The MPU 31 further performs display control on the display unit of the operation unit 36, and accepts user operations on the operation unit 36.

The host computer 100 is a personal computer or a mobile terminal (such as a smartphone and a tablet terminal), for example. A printer driver 101 for performing communication between the host computer 100 and the recording apparatus 1 is installed on the host computer 100. The recording apparatus 1 includes the IF unit 33 that serves as an IF for communicating with the host computer 100. If the user requests the host computer 100 to perform a recording operation, the printer driver 101 obtains image data and settings about the quality of the image to be recorded, and issues various instructions to the recording apparatus 1.

<Overview of Roll Setting Unit>

The roll setting unit 28 will now be described with reference to FIGS. 6 to 9. In the present exemplary embodiment, the roll setting unit 28 is a sheet feeding apparatus. The roll setting unit 28 is located on the rear side of the recording apparatus 1, and includes support units 25 and the feed cover 301. The roll R is loaded on the roll setting unit 28 with spool units 26 attached thereto. The sheet feeding apparatus may include the roll setting unit 28 and the conveyance unit 9. FIG. 6 is a perspective view illustrating a configuration of a spool unit 26 and a support unit 25. FIG. 7 is a perspective view illustrating a state where the spool unit 26 is attached to the support unit 25. FIGS. 8A and 8B are sectional views of the roll setting unit 28. FIG. 9 is a sectional view illustrating a configuration of a nip roller unit 20.

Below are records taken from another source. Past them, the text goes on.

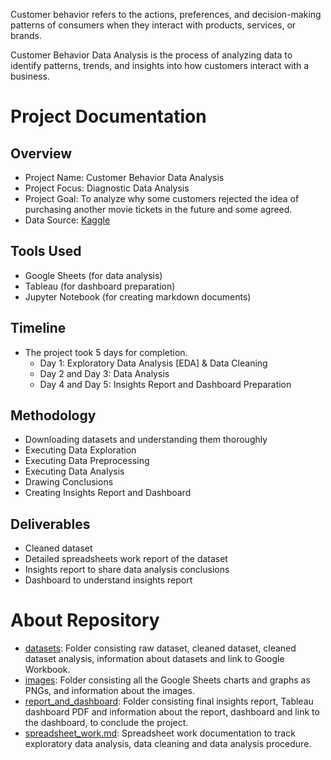 Customer behavior refers to the actions, preferences, and decision-making patterns of consumers when they interact with products, services, or brands.

Customer Behavior Data Analysis is the process of analyzing data to identify patterns, trends, and insights into how customers interact with a business.

# Project Documentation

## Overview
- Project Name: Customer Behavior Data Analysis
- Project Focus: Diagnostic Data Analysis
- Project Goal: To analyze why some customers rejected the idea of purchasing another movie tickets in the future and some agreed.
- Data Source: [Kaggle](https://www.kaggle.com/datasets/himelsarder/cinema-hall-ticket-sales-and-customer-behavior)

## Tools Used
- Google Sheets (for data analysis)
- Tableau (for dashboard preparation)
- Jupyter Notebook (for creating markdown documents)

## Timeline
- The project took 5 days for completion.
  - Day 1: Exploratory Data Analysis [EDA] & Data Cleaning
  - Day 2 and Day 3: Data Analysis
  - Day 4 and Day 5: Insights Report and Dashboard Preparation

## Methodology
-   Downloading datasets and understanding them thoroughly
-   Executing Data Exploration
-   Executing Data Preprocessing
-   Executing Data Analysis
-   Drawing Conclusions
-   Creating Insights Report and Dashboard

## Deliverables
- Cleaned dataset
- Detailed spreadsheets work report of the dataset
- Insights report to share data analysis conclusions
- Dashboard to understand insights report

# About Repository

- [datasets](https://github.com/anshika-kashyap/customer-behavior-data-analysis/tree/main/datasets): Folder consisting raw dataset, cleaned dataset, cleaned dataset analysis, information about datasets and link to Google Workbook.
- [images](https://github.com/anshika-kashyap/customer-behavior-data-analysis/tree/main/images): Folder consisting all the Google Sheets charts and graphs as PNGs, and information about the images.
- [report_and_dashboard](https://github.com/anshika-kashyap/customer-behavior-data-analysis/tree/main/report_and_dashboard): Folder consisting final insights report, Tableau dashboard PDF and information about the report, dashboard and link to the dashboard, to conclude the project.
- [spreadsheet_work.md](https://github.com/anshika-kashyap/customer-behavior-data-analysis/blob/main/spreadsheet_work.md): Spreadsheet work documentation to track exploratory data analysis, data cleaning and data analysis procedure.
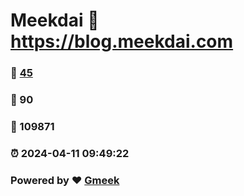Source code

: # Meekdai :link: https://blog.meekdai.com 
### :page_facing_up: [45](https://blog.meekdai.com/tag.html) 
### :speech_balloon: 90 
### :hibiscus: 109871 
### :alarm_clock: 2024-04-11 09:49:22 
### Powered by :heart: [Gmeek](https://github.com/Meekdai/Gmeek)
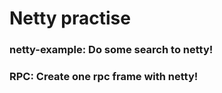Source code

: # Netty practise

### netty-example: Do some search to netty!

### RPC: Create one rpc frame with netty!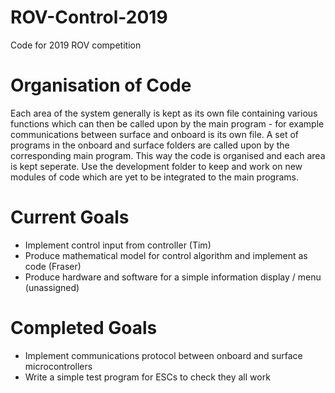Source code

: # ROV-Control-2019
Code for 2019 ROV competition

# Organisation of Code
Each area of the system generally is kept as its own file containing various functions which can then be called 
upon by the main program - for example communications between surface and onboard is its own file. A set of 
programs in the onboard and surface folders are called upon by the corresponding main program. This way the 
code is organised and each area is kept seperate. Use the development folder to keep and work on new modules 
of code which are yet to be integrated to the main programs.

# Current Goals
- Implement control input from controller (Tim)
- Produce mathematical model for control algorithm and implement as code (Fraser)
- Produce hardware and software for a simple information display / menu (unassigned)

# Completed Goals
- Implement communications protocol between onboard and surface microcontrollers
- Write a simple test program for ESCs to check they all work
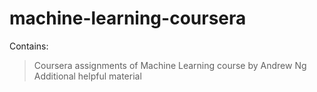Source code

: # machine-learning-coursera
Contains:
> Coursera assignments of Machine Learning course by Andrew Ng
> Additional helpful material
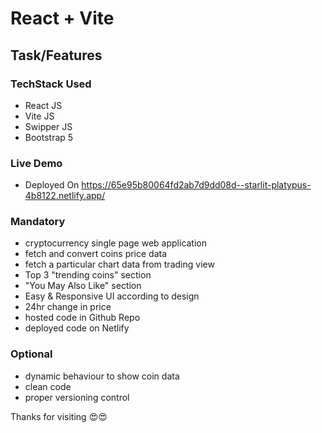 # React + Vite

## Task/Features

### TechStack Used
- React JS
- Vite JS
- Swipper JS
- Bootstrap 5

### Live Demo
- Deployed On
  https://65e95b80064fd2ab7d9dd08d--starlit-platypus-4b8122.netlify.app/

### Mandatory
- cryptocurrency single page web application
- fetch and convert coins price data
- fetch a particular chart data from trading view
- Top 3 "trending coins" section
- "You May Also Like" section
- Easy & Responsive UI according to design
- 24hr change in price
- hosted code in Github Repo
- deployed code on Netlify

### Optional
- dynamic behaviour to show coin data
- clean code
- proper versioning control


Thanks for visiting 😍😍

To support the roll R with the support units 25, the spool units 26 are inserted into the ends of the roll R. Each spool unit 26 includes a spool gear 17, a flange 37, a spool shaft 38, and an insertion portion 39. The roll setting unit 28 includes the support units 25 that rotatably support the spool units 26, and the feed cover 301 that covers the roll R. Each support unit 25 includes a flange guide 75, a drive gear 18, guide portions 71, and a support portion 72. The spool unit 26 is rotatably supported by the support portion 72. The spool unit 26 is prevented from moving in the axial direction of the spool shaft 38 by a movement restriction portion. The feed cover 301 protects the roll R from the adhesion of dust, and prevents the user from touching the roll R during a recording operation. The feed cover 301 has an arc-shaped cross section throughout the width direction of the roll R, and can cover the outer periphery of the roll R with the inner side of the arc shape. The feed cover 301 is openably and closably supported by rotation shafts 74 of the support units 25 at both ends in the width direction of the roll R. The rotation shafts 74 are located above and behind the guide portions 71. The feed cover 301 can thus rotate between an open position (FIG. 8B) to not interfere with the locus of movement of the roll R and a closed position (FIG. 8A) to cover the roll R. The feed cover 301 includes a lock mechanism and can thus maintain the closed position. Note that the lock mechanism is not indispensable, and the feed cover 301 may be configured to maintain the closed position by its own weight.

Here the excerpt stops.